Je n’ai pas compris pourquoi. Pourquoi on ne m’a pas prévenu à quel point la maternité pouvait être difficile. Il y a bien 2/3 retours sur les nuits qui ne sont plus des nuits. Mais est-ce bien là le partage le plus important qu’on puisse faire au sujet de devenir parents ? 


Alors que la grossesse a été une incroyable bulle d’amour pour moi, cela ne pouvait être que la même chose à la seconde où je rencontrerai mon bébé, pas vrai ? « Tu semblais si épanouie enceinte Nolwenn. Je n’aurais pas pensé que devenir maman t’aurait autant chamboulé. » 


J’aurais aimé avoir des retours sans langue de bois. Sans filtre. Je n’ai eu que des confessions à demi-mots. Cela m’importe peu d’en connaître la raison (entretenir l’image de la maman parfaite ? protéger l’insouciance jusqu’au dernier moment ? déni de ses propres émotions ?..) Alors voici mon retour, honnête et sans peur d’être jugée. Ma façon à moi d’avoir vécu les premiers mois en tant que maman.

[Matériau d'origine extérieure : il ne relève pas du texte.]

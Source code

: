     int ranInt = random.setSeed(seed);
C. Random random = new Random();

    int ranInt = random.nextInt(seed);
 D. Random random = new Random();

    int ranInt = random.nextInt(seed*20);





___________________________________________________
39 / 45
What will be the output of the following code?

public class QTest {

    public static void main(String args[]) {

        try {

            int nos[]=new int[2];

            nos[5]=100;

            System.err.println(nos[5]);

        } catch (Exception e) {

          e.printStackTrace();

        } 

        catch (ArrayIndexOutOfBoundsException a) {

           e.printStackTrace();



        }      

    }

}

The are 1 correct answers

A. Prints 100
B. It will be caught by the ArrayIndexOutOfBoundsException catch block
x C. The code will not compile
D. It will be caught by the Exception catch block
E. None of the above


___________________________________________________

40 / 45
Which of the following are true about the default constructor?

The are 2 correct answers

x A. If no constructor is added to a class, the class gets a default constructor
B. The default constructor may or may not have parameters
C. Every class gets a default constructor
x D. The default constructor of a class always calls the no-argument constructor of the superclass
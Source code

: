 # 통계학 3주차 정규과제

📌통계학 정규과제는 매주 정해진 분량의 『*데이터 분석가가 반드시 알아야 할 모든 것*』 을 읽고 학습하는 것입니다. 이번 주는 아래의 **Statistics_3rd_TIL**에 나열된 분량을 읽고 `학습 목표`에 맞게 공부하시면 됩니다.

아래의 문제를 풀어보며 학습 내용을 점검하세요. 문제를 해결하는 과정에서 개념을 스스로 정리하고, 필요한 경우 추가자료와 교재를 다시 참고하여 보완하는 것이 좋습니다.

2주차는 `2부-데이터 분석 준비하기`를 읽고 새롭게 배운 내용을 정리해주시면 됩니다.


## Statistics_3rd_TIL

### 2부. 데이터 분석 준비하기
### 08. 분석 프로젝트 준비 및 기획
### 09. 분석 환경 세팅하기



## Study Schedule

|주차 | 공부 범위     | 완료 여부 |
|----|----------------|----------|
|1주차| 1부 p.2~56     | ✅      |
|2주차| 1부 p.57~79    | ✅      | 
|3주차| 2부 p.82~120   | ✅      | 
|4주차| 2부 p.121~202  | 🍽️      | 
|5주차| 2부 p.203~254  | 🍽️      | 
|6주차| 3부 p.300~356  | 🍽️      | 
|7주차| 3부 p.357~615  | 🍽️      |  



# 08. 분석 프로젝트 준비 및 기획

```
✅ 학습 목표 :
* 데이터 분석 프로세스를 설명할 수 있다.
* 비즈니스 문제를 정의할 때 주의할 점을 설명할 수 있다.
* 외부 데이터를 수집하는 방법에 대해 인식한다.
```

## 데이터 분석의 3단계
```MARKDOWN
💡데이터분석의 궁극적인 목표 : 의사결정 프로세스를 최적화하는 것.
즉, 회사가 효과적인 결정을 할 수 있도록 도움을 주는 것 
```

Ecrire ces mots et les dévoiler ici n’est pas simple mais je suis convaincue que c’est en partageant nos ressentis, en se livrant de façon la plus sincère possible que nous pouvons construire une société plus forte et bienveillante. Car oui, les deux sont compatibles !


Passée la magie des premières heures de LA rencontre (car oui, elle fut incroyablement magique pour moi), j’ai eu envie de rendre mon bébé aux sages-femmes. Leur dire « Ok d’accord. J’ai compris à peu près ce que c’était d’être maman. J’ai comme l’impression que c’est hyper dur. Du coup, je vous le rends et je reviens dans quelques années, quand je serai vraiment prête. Car là non, finalement je ne le suis pas. Désolée, je me suis trompée. » 

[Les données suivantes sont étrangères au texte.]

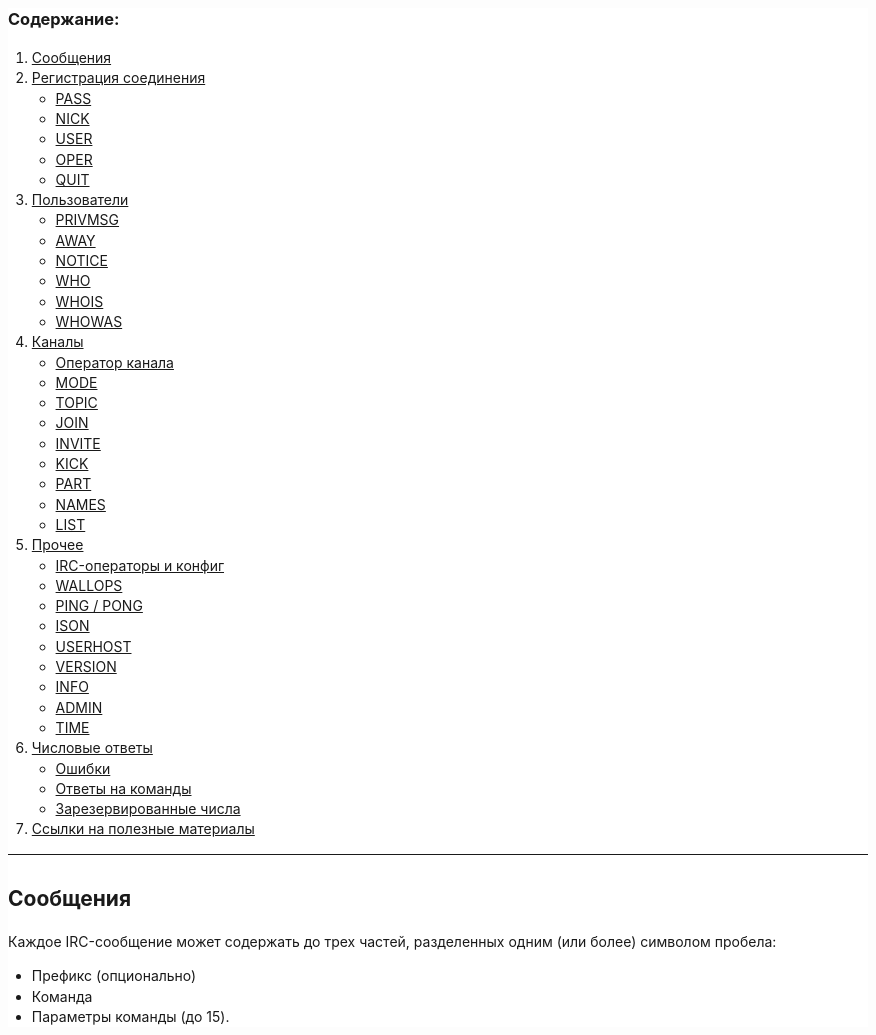 <h3>Содержание:</h3>

1. [Сообщения](#message)
2. [Регистрация соединения](#registration)
    * [PASS](#pass)
    * [NICK](#nick)
    * [USER](#user)
    * [OPER](#oper)
    * [QUIT](#quit)
3. [Пользователи](#users)
   * [PRIVMSG](#privmsg)
   * [AWAY](#away)
   * [NOTICE](#notice)
   * [WHO](#who)
   * [WHOIS](#whois)
   * [WHOWAS](#whowas)
4. [Каналы](#channels)
    * [Оператор канала](#channel-operator)
    * [MODE](#mode)
    * [TOPIC](#topic)
    * [JOIN](#join)
    * [INVITE](#invite)
    * [KICK](#kick)
    * [PART](#part)
    * [NAMES](#names)
    * [LIST](#list)
5. [Прочее](#other)
    * [IRC-операторы и конфиг](#irc-operators) 
    * [WALLOPS](#wallops)
    * [PING / PONG](#ping-pong)
    * [ISON](#ison)
    * [USERHOST](#userhost)
	* [VERSION](#version)
    * [INFO](#info)
    * [ADMIN](#admin)
    * [TIME](#time)
6. [Числовые ответы](#numerical-answers)
    * [Ошибки](#errors)
    * [Ответы на команды](#command-responses)
    * [Зарезервированные числа](#reserved-nums)
7. [Ссылки на полезные материалы](#links)

---

## Сообщения <a name="message"></a>

Каждое IRC-сообщение может содержать до трех частей, разделенных одним (или более) символом пробела:

* Префикс (опционально)
* Команда
* Параметры команды (до 15).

Après 18h de travail dont 12 sans péridurale, 3 jours en n’ayant dormi environ que 2h par nuit, mon premier réflexe a été de…checker mes mails et rédiger des to do-list de choses à faire pour le boulot. J’étais encore à la maternité et mes premiers pas hors de ma chambre m’ont amené au RDC où, debout (la douleur ne me permettait pas de m’asseoir), je me suis mise à faire des messages vocaux sur Whatsapp qui parlaient boulot.

La fatigue était telle qu’elle m’a empêchée d’articuler correctement mes phrases. Si phrases il y avait ? Car si tôt les mots prononcés, si tôt oubliés. « Qu’est-ce que je disais déjà ? ».

Qu’importe. J’en avais besoin. J’avais besoin de voir que tout mon monde n’avait pas changé. 

J’ai passé les premières semaines à chercher les choses qui n’ont pas changé. « Ouf il y a encore des gens dehors. Ouf, c’est bon, mon salon n’est pas encore envahi de jouets de bébé. Ouf, je peux encore garder mes plantes. Ouf, mes habits de ma vie d’avant sont encore dans mon armoire. Ouf, je reçois encore des mails de clients. Ouf je peux encore manger ce qui me fait plaisir. Ouf, je peux encore prendre des douches. »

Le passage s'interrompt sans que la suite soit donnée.